Formula for the standardized regression coefficient: $\beta =\frac{\sum{{{z}_{x}}{{z}_{y}}}}{\sum{z_{x}^{2}}}$, where the term in the numerator, $\sum{{{z}_{x}}{{z}_{y}}}$, is the sum of cross products and the term in the denominator, $\sum{z_{x}^{2}}$, is the sum of squared standardized scores.
Alternate formula for the standardized regression coefficient: $\beta =b\frac{{{s}_{x}}}{{{s}_{y}}}$, where b is the unstandardized regression coefficient, sy is the standard deviation of the dependent variable Y, and sx is the standard deviation of the independent variable X.

In simple linear regression, the standardized regression coefficient is the correlation coefficient between X and Y:

$\beta =b\frac{{{s}_{x}}}{{{s}_{y}}}=\frac{\sum{xy}\sqrt{\sum{{{x}^{2}}}}\sqrt{n-1}}{\sum{{{x}^{2}}}\sqrt{n-1}\sqrt{\sum{{{y}^{2}}}}}=\frac{\sum{xy}}{\sqrt{\sum{{{x}^{2}}}\sqrt{\sum{{{y}^{2}}}}}}={{r}_{xy}}$

In Simple Linear Regression, the standardized regression coefficient has fixed upper lower and upper limits of a correlation coefficient (i.e., ranges from -1 to +1). Unstandardized regression coefficients indicate the direction and by how many units Y will change with a 1 unit increase in X. They are expressed in their original scale of measurement of the independent variable (e.g., number of years). Recall that the mean of z scores is zero and the standard deviation is 1. Because the standard deviation of z scores is 1, a unit change in X indicates a change of one standard deviation. Thus, standardized regression coefficients indicate the direction and by how many standard deviations Y will change with 1 standard deviation increase in X.

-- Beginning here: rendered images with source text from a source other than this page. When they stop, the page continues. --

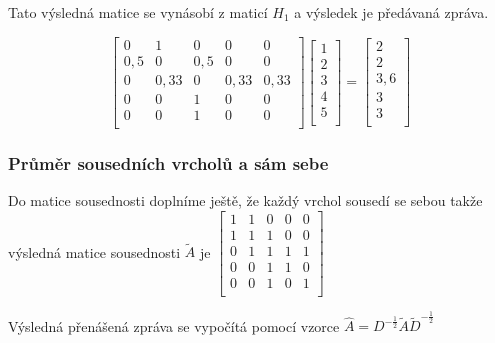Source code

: Tato výsledná matice se vynásobí z maticí $H_1$ a výsledek je předávaná zpráva.

\[
\left[ \begin{matrix}
0 & 1 & 0 & 0 & 0 \\
0,5 & 0 & 0,5 & 0 & 0 \\
0 & 0,33 & 0 & 0,33 & 0,33 \\
0 & 0 & 1 & 0 & 0 \\
0 & 0 & 1 & 0 & 0 \\
\end{matrix} \right]
\left[ \begin{matrix}
1 \\
2 \\
3 \\
4 \\
5 \\
\end{matrix} \right] = 
\left[ \begin{matrix}
2 \\
2 \\
3,6 \\
3 \\
3 \\
\end{matrix} \right] 
\]

\subsubsection{Průměr sousedních vrcholů a sám sebe}

Do matice sousednosti doplníme ještě, že každý vrchol sousedí se sebou takže výsledná matice sousednosti $\tilde{A}$ je
$\left[ \begin{matrix}
1 & 1 & 0 & 0 & 0 \\
1 & 1 & 1 & 0 & 0 \\
0 & 1 & 1 & 1 & 1 \\
0 & 0 & 1 & 1 & 0 \\
0 & 0 & 1 & 0 & 1 \\
\end{matrix} \right]$ 

Výsledná přenášená zpráva se vypočítá pomocí vzorce $\hat{A} = D^{-\frac{1}{2}}\tilde{A}\tilde{D}^{-\frac{1}{2}}$
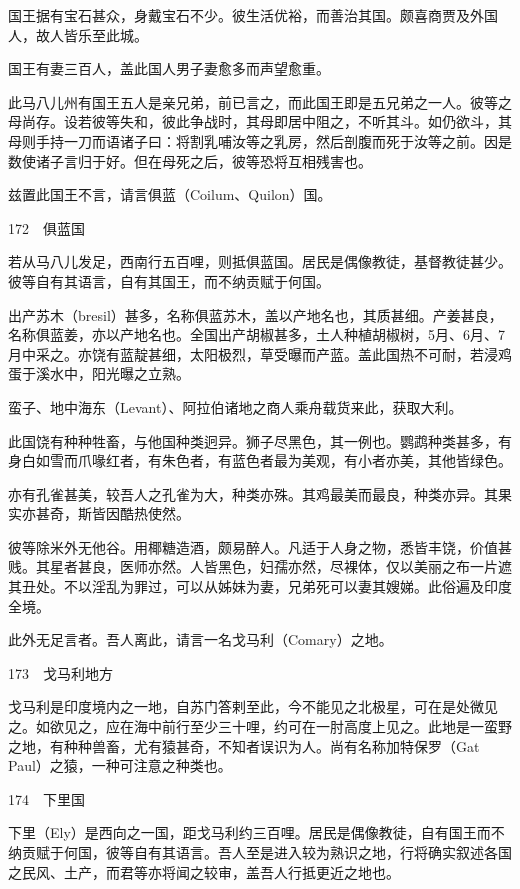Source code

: \documentclass[12pt,UTF8]{ctexbook}
\begin{document}
国王据有宝石甚众，身戴宝石不少。彼生活优裕，而善治其国。颇喜商贾及外国人，故人皆乐至此城。

国王有妻三百人，盖此国人男子妻愈多而声望愈重。

此马八儿州有国王五人是亲兄弟，前已言之，而此国王即是五兄弟之一人。彼等之母尚存。设若彼等失和，彼此争战时，其母即居中阻之，不听其斗。如仍欲斗，其母则手持一刀而语诸子曰：将割乳哺汝等之乳房，然后剖腹而死于汝等之前。因是数使诸子言归于好。但在母死之后，彼等恐将互相残害也。

兹置此国王不言，请言俱蓝（Coilum、Quilon）国。





172　俱蓝国

若从马八儿发足，西南行五百哩，则抵俱蓝国。居民是偶像教徒，基督教徒甚少。彼等自有其语言，自有其国王，而不纳贡赋于何国。

出产苏木（bresil）甚多，名称俱蓝苏木，盖以产地名也，其质甚细。产姜甚良，名称俱蓝姜，亦以产地名也。全国出产胡椒甚多，土人种植胡椒树，5月、6月、7月中采之。亦饶有蓝靛甚细，太阳极烈，草受曝而产蓝。盖此国热不可耐，若浸鸡蛋于溪水中，阳光曝之立熟。

蛮子、地中海东（Levant）、阿拉伯诸地之商人乘舟载货来此，获取大利。

此国饶有种种牲畜，与他国种类迥异。狮子尽黑色，其一例也。鹦鹉种类甚多，有身白如雪而爪喙红者，有朱色者，有蓝色者最为美观，有小者亦美，其他皆绿色。

亦有孔雀甚美，较吾人之孔雀为大，种类亦殊。其鸡最美而最良，种类亦异。其果实亦甚奇，斯皆因酷热使然。

彼等除米外无他谷。用椰糖造酒，颇易醉人。凡适于人身之物，悉皆丰饶，价值甚贱。其星者甚良，医师亦然。人皆黑色，妇孺亦然，尽裸体，仅以美丽之布一片遮其丑处。不以淫乱为罪过，可以从姊妹为妻，兄弟死可以妻其嫂娣。此俗遍及印度全境。

此外无足言者。吾人离此，请言一名戈马利（Comary）之地。





173　戈马利地方

戈马利是印度境内之一地，自苏门答剌至此，今不能见之北极星，可在是处微见之。如欲见之，应在海中前行至少三十哩，约可在一肘高度上见之。此地是一蛮野之地，有种种兽畜，尤有猿甚奇，不知者误识为人。尚有名称加特保罗（Gat Paul）之猿，一种可注意之种类也。





174　下里国

下里（Ely）是西向之一国，距戈马利约三百哩。居民是偶像教徒，自有国王而不纳贡赋于何国，彼等自有其语言。吾人至是进入较为熟识之地，行将确实叙述各国之民风、土产，而君等亦将闻之较审，盖吾人行抵更近之地也。
\end{document}

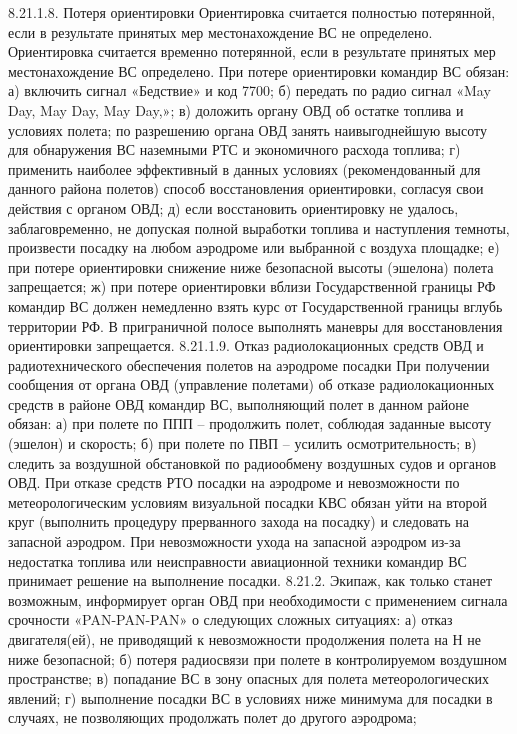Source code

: 8.21.1.8.	Потеря ориентировки
Ориентировка считается полностью потерянной, если в результате принятых мер местонахождение ВС не определено.
Ориентировка считается временно потерянной, если в результате принятых мер местонахождение ВС определено.
При потере ориентировки командир ВС обязан:
а)	включить сигнал «Бедствие» и код 7700;
б)	передать по радио сигнал «May Day, May Day, May Day,»;
в)	доложить органу ОВД об остатке топлива и условиях полета; по разрешению органа ОВД занять наивыгоднейшую высоту для обнаружения ВС наземными РТС и экономичного расхода топлива;
г)	применить наиболее эффективный в данных условиях (рекомендованный для данного района полетов) способ восстановления ориентировки, согласуя свои действия с органом ОВД;
д)	если восстановить ориентировку не удалось, заблаговременно, не допуская полной выработки топлива и наступления темноты, произвести посадку на любом аэродроме или выбранной с воздуха площадке;
е)	при потере ориентировки снижение ниже безопасной высоты (эшелона) полета запрещается;
ж)	при потере ориентировки вблизи Государственной границы РФ командир ВС должен немедленно взять курс от Государственной границы вглубь территории РФ.
В приграничной полосе выполнять маневры для восстановления ориентировки запрещается.
8.21.1.9.	Отказ радиолокационных средств ОВД и радиотехнического обеспечения полетов на аэродроме посадки
При получении сообщения от органа ОВД (управление полетами) об отказе радиолокационных средств в районе ОВД командир ВС, выполняющий полет в данном районе обязан:
а)	при полете по ППП – продолжить полет, соблюдая заданные высоту (эшелон) и скорость;
б)	при полете по ПВП – усилить осмотрительность;
в)	следить за воздушной обстановкой по радиообмену воздушных судов и органов ОВД.
При отказе средств РТО посадки на аэродроме и невозможности по метеорологическим условиям визуальной посадки КВС обязан уйти на второй круг (выполнить процедуру прерванного захода на посадку) и следовать на запасной аэродром. При невозможности ухода на запасной аэродром из-за недостатка топлива или неисправности авиационной техники командир ВС принимает решение на выполнение посадки.
8.21.2.	Экипаж, как только станет возможным, информирует орган ОВД при необходимости с применением сигнала срочности «PAN-PAN-PAN» о следующих сложных ситуациях:
а)	отказ двигателя(ей), не приводящий к невозможности продолжения полета на Н не ниже безопасной;
б)	потеря радиосвязи при полете в контролируемом воздушном пространстве;
в)	попадание ВС в зону опасных для полета метеорологических явлений;
г)	выполнение посадки ВС в условиях ниже минимума для посадки в случаях, не позволяющих продолжать полет до другого аэродрома;

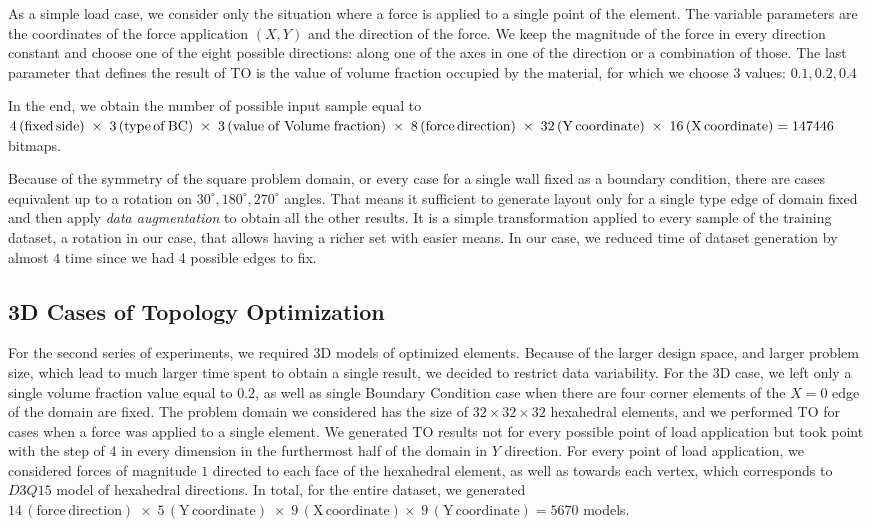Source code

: As a simple load case, we consider only the situation where a force is applied to a single point of the element. 
The variable parameters are the coordinates of the force application $(X, Y)$ and the direction of the force.
We keep the magnitude of the force in every direction constant and choose one of the eight possible directions: along one of the axes in one of the direction or a combination of those.
The last parameter that defines the result of TO is the value of volume fraction occupied by the material, for which we choose $3$ values: $0.1, 0.2, 0.4$
\medskip

In the end, we obtain the number of possible input sample equal to $ 4\,\mathrm{(fixed \, side)} \; \times \; 3\,\mathrm{(type \, of \, BC)} \\ \; \times \; 3\,\mathrm{(value \; of \; Volume \; fraction)} \; \times \; 8\,\mathrm{(force \, direction)} \; \times \; 32\,\mathrm{(Y \, coordinate)} \; \times \; 16\,\mathrm{(X \, coordinate)} = 147446 $ bitmaps.
\medskip

Because of the symmetry of the square problem domain, or every case for a single wall fixed as a boundary condition, there are cases equivalent up to a rotation on $ 30^\circ, 180^\circ, 270^\circ $ angles.
That means it sufficient to generate layout only for a single type edge of domain fixed and then apply \emph{data augmentation} to obtain all the other results.
It is a simple transformation applied to every sample of the training dataset, a rotation in our case, that allows having a richer set with easier means.
In our case, we reduced time of dataset generation by almost $4$ time since we had 4 possible edges to fix.
\medskip

\subsection{3D Cases of Topology Optimization}

For the second series of experiments, we required 3D models of optimized elements.
Because of the larger design space, and larger problem size, which lead to much larger time spent to obtain a single result, we decided to restrict data variability.
For the 3D case, we left only a single volume fraction value equal to $0.2$, as well as single Boundary Condition case when there are four corner elements of the $ X=0 $ edge of the domain are fixed.
The problem domain we considered has the size of $32 \times 32 \times 32$ hexahedral elements, and we performed TO for cases when a force was applied to a single element. 
We generated TO results not for every possible point of load application but took point with the step of 4 in every dimension in the furthermost half of the domain in $Y$ direction. 
For every point of load application, we considered forces of magnitude $1$ directed to each face of the hexahedral element, as well as towards each vertex, which corresponds to $D3Q15$ model of hexahedral directions. 
In total, for the entire dataset, we generated $ 14\,\mathrm{(force \, direction)} \; \times \; 5\,\mathrm{(Y \, coordinate)} \; \times \; 9\,\mathrm{(X \, coordinate)} \times \; 9\,\mathrm{(Y \, coordinate)} = 5670 $ models.
\medskip

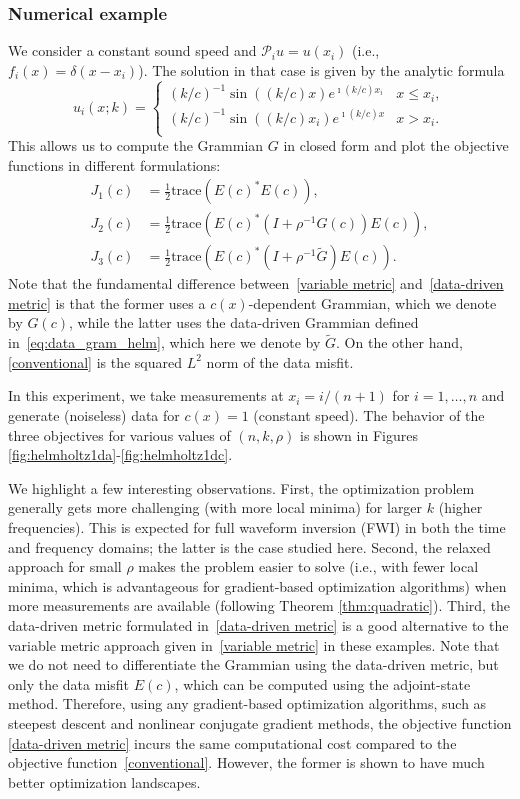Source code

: \documentclass[12pt]{amsart}
\begin{document}
\subsubsection{Numerical example}
We consider a constant sound speed and $\mathcal{P}_iu = u(x_i)$ (i.e., $f_i(x) = \delta(x-x_i)$). The solution in that case is given by the analytic formula 
\[
u_i(x; k) = 
\begin{cases} 
(k/c)^{-1}\sin((k/c) x)e^{\imath (k/c) x_i}
& x \leq x_i, \\
(k/c)^{-1}\sin((k/c) x_i)e^{\imath (k/c) x}
& x > x_i. \\
\end{cases} 
\]
This allows us to compute the Grammian $G$ in closed form and plot the objective functions in different formulations:
\begin{align}
J_1(c) &= {\textstyle\frac{1}{2}}\text{trace}\left(E(c)^*E(c)\right),\label{conventional}\\
J_2(c) &= {\textstyle\frac{1}{2}}\text{trace}\left(E(c)^*\left(I + \rho^{-1}G(c)\right)E(c)\right),\label{variable metric}\\
J_3(c) &= {\textstyle\frac{1}{2}}\text{trace}\left(E(c)^*\left(I + \rho^{-1}\widetilde{G}\right)E(c)\right).\label{data-driven metric}
\end{align}
Note that the fundamental difference between~\eqref{variable metric} and~\eqref{data-driven metric} is that the former uses a $c(x)$-dependent Grammian, which we denote by $G(c)$, while the latter uses the data-driven Grammian defined in~\eqref{eq:data_gram_helm}, which here we denote by $\widetilde{G}$. On the other hand, \eqref{conventional} is the squared $L^2$ norm of the data misfit.

In this experiment, we take measurements at $x_i = i / (n+1)$ for $i = 1, \ldots, n$ and generate (noiseless) data for $c(x) = 1$ (constant speed). The behavior of the three objectives for various values of $(n, k, \rho)$ is shown in Figures \ref{fig:helmholtz1da}-\ref{fig:helmholtz1dc}.


We highlight a few interesting observations. First, the optimization problem generally gets more challenging (with more local minima) for larger $k$ (higher frequencies). This is expected for full waveform inversion (FWI) in both the time and frequency domains; the latter is the case studied here. Second, the relaxed approach for small $\rho$ makes the problem easier to solve (i.e., with fewer local minima, which is advantageous for gradient-based optimization algorithms) when more measurements are available (following Theorem \ref{thm:quadratic}). Third, the data-driven metric formulated in~\eqref{data-driven metric} is a good alternative to the variable metric approach given in~\eqref{variable metric} in these examples. Note that we do not need to differentiate the Grammian using the data-driven metric, but only the data misfit $E(c)$, which can be computed using the adjoint-state method. Therefore, using any gradient-based optimization algorithms, such as steepest descent and nonlinear conjugate gradient methods, the objective function \eqref{data-driven metric} incurs the same computational cost compared to the objective function~\eqref{conventional}. However, the former is shown to have much better optimization landscapes.
\end{document}
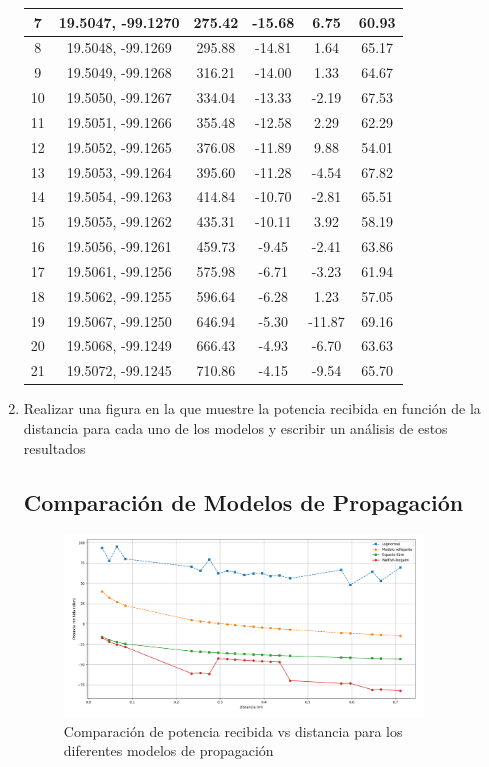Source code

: \begin{enumerate}
\begin{table}[H]
{\begin{tabular}{|c|c|c|c|c|c|}
\hline
7 & 19.5047, -99.1270 & 275.42 & -15.68 & 6.75 & 60.93 \\
\hline
8 & 19.5048, -99.1269 & 295.88 & -14.81 & 1.64 & 65.17 \\
\hline
9 & 19.5049, -99.1268 & 316.21 & -14.00 & 1.33 & 64.67 \\
\hline
10 & 19.5050, -99.1267 & 334.04 & -13.33 & -2.19 & 67.53 \\
\hline
11 & 19.5051, -99.1266 & 355.48 & -12.58 & 2.29 & 62.29 \\
\hline
12 & 19.5052, -99.1265 & 376.08 & -11.89 & 9.88 & 54.01 \\
\hline
13 & 19.5053, -99.1264 & 395.60 & -11.28 & -4.54 & 67.82 \\
\hline
14 & 19.5054, -99.1263 & 414.84 & -10.70 & -2.81 & 65.51 \\
\hline
15 & 19.5055, -99.1262 & 435.31 & -10.11 & 3.92 & 58.19 \\
\hline
16 & 19.5056, -99.1261 & 459.73 & -9.45 & -2.41 & 63.86 \\
\hline
17 & 19.5061, -99.1256 & 575.98 & -6.71 & -3.23 & 61.94 \\
\hline
18 & 19.5062, -99.1255 & 596.64 & -6.28 & 1.23 & 57.05 \\
\hline
19 & 19.5067, -99.1250 & 646.94 & -5.30 & -11.87 & 69.16 \\
\hline
20 & 19.5068, -99.1249 & 666.43 & -4.93 & -6.70 & 63.63 \\
\hline
21 & 19.5072, -99.1245 & 710.86 & -4.15 & -9.54 & 65.70 \\
\hline
\end{tabular}%
}
\end{table}
\newpage
    \item Realizar una figura en la que muestre la potencia recibida en función de la distancia para cada uno de los modelos y escribir un análisis de estos resultados

\subsection{Comparación de Modelos de Propagación}

\begin{figure}[H]
    \centering
    \includegraphics[width=0.9\textwidth]{./img/grafica.png}
    \caption{Comparación de potencia recibida vs distancia para los diferentes modelos de propagación}
    \label{fig:comparacion_modelos}
\end{figure}


\end{enumerate}
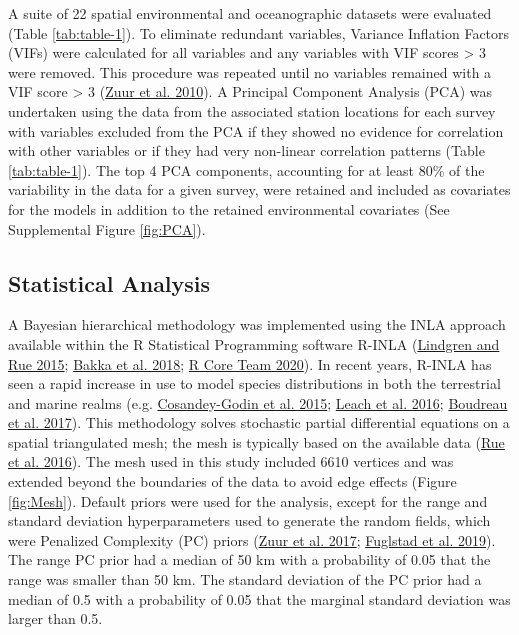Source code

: \documentclass[
]{article}
\begin{document}
A suite of 22 spatial environmental and oceanographic datasets were evaluated (Table \ref{tab:table-1}). To eliminate redundant variables, Variance Inflation Factors (VIFs) were calculated for all variables and any variables with VIF scores \textgreater{} 3 were removed. This procedure was repeated until no variables remained with a VIF score \textgreater{} 3 (\protect\hyperlink{ref-zuurProtocolDataExploration2010}{Zuur et al. 2010}). A Principal Component Analysis (PCA) was undertaken using the data from the associated station locations for each survey with variables excluded from the PCA if they showed no evidence for correlation with other variables or if they had very non-linear correlation patterns (Table \ref{tab:table-1}). The top 4 PCA components, accounting for at least 80\% of the variability in the data for a given survey, were retained and included as covariates for the models in addition to the retained environmental covariates (See Supplemental Figure \ref{fig:PCA}).

\hypertarget{statistical-analysis}{%
\subsection{Statistical Analysis}\label{statistical-analysis}}

A Bayesian hierarchical methodology was implemented using the INLA approach available within the R Statistical Programming software R-INLA (\protect\hyperlink{ref-lindgrenBayesianSpatialModelling2015}{Lindgren and Rue 2015}; \protect\hyperlink{ref-bakkaSpatialModellingRINLA2018}{Bakka et al. 2018}; \protect\hyperlink{ref-rcoreteamLanguageEnvironmentStatistical2020}{R Core Team 2020}). In recent years, R-INLA has seen a rapid increase in use to model species distributions in both the terrestrial and marine realms (e.g. \protect\hyperlink{ref-cosandey-godinApplyingBayesianSpatiotemporal2015}{Cosandey-Godin et al. 2015}; \protect\hyperlink{ref-leachModellingInfluenceBiotic2016}{Leach et al. 2016}; \protect\hyperlink{ref-boudreauConnectivityPersistenceLoss2017}{Boudreau et al. 2017}). This methodology solves stochastic partial differential equations on a spatial triangulated mesh; the mesh is typically based on the available data (\protect\hyperlink{ref-rueBayesianComputingINLA2016}{Rue et al. 2016}). The mesh used in this study included 6610 vertices and was extended beyond the boundaries of the data to avoid edge effects (Figure \ref{fig:Mesh}). Default priors were used for the analysis, except for the range and standard deviation hyperparameters used to generate the random fields, which were Penalized Complexity (PC) priors (\protect\hyperlink{ref-zuurBeginnerGuideSpatial2017}{Zuur et al. 2017}; \protect\hyperlink{ref-fuglstadConstructingPriorsThat2019}{Fuglstad et al. 2019}). The range PC prior had a median of 50 km with a probability of 0.05 that the range was smaller than 50 km. The standard deviation of the PC prior had a median of 0.5 with a probability of 0.05 that the marginal standard deviation was larger than 0.5.
\end{document}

4.3.1 Testing the regression of Y on X

Recall that the total sum of squares $\sum{{{(Y-\bar{Y})}^{2}}}$ is equal to the sum of the regression sum of squares $\sum{{{({\hat Y}-\bar{Y})}^{2}}}$and the residual sum of squares $\sum{{{(Y-{\hat Y})}^{2}}}$:

$S{{S}_{total}}=S{{S}_{reg}}+S{{S}_{res}}$. These sums of squares represent the variation of Y around its respective mean (Total), the variation of each predicted Y around the mean of Y (Regression), and the variation of each observed Y around its respective predicted Y value (Residual).

Dividing these sums of squares by their respective degrees of freedom (df) makes these statistics larger and more accurate estimates of the variability they represent in the population. The resulting value is referred to as the Mean Square or MS because it represents the mean of a particular sum of squares, which will be an unbiased estimate of the population variance.

df for the Total Sum of Squares: n – 1

df for the Regression Sum of Squares: k (number of independent variables)

df for the Residual Sum of Squares: n – k – 1

$M{{S}_{reg}}=\frac{\sum{{{({\hat Y}-\bar{Y})}^{2}}}}{k}=\frac{S{{S}_{reg}}}{d{{f}_{reg}}}$ $M{{S}_{res}}=\frac{\sum{{{(Y-{\hat Y})}^{2}}}}{n-k-1}=\frac{S{{S}_{res}}}{d{{f}_{res}}}$

Using the $M{{S}_{reg}}$ and $M{{S}_{res}}$, we can calculate an F ratio to test the regression of Y on X.

$F=\frac{MS_{reg}}{MS_{res}}$ with $df_{reg}$ in the numerator and $df_{res}$ in the denominator. If the F ratio exceeds the critical value with ( $df_{reg}$, $df_{res}$ ) at alpha = .05, we reject the null that the regression of Y on X is equal to zero. That is, we are testing whether R Square is significantly different from zero:

$F=\frac{{{R}^{2}}/k}{(1-{{R}^{2}})/(n-k-1)}\tilde{\ }df=k\ \text{and}\ n-k-1$

4.3.2 Testing the regression coefficient (slope) and the confidence interval

You can also test the significance of a regression coefficient (slope) b to see if it is significantly different from zero.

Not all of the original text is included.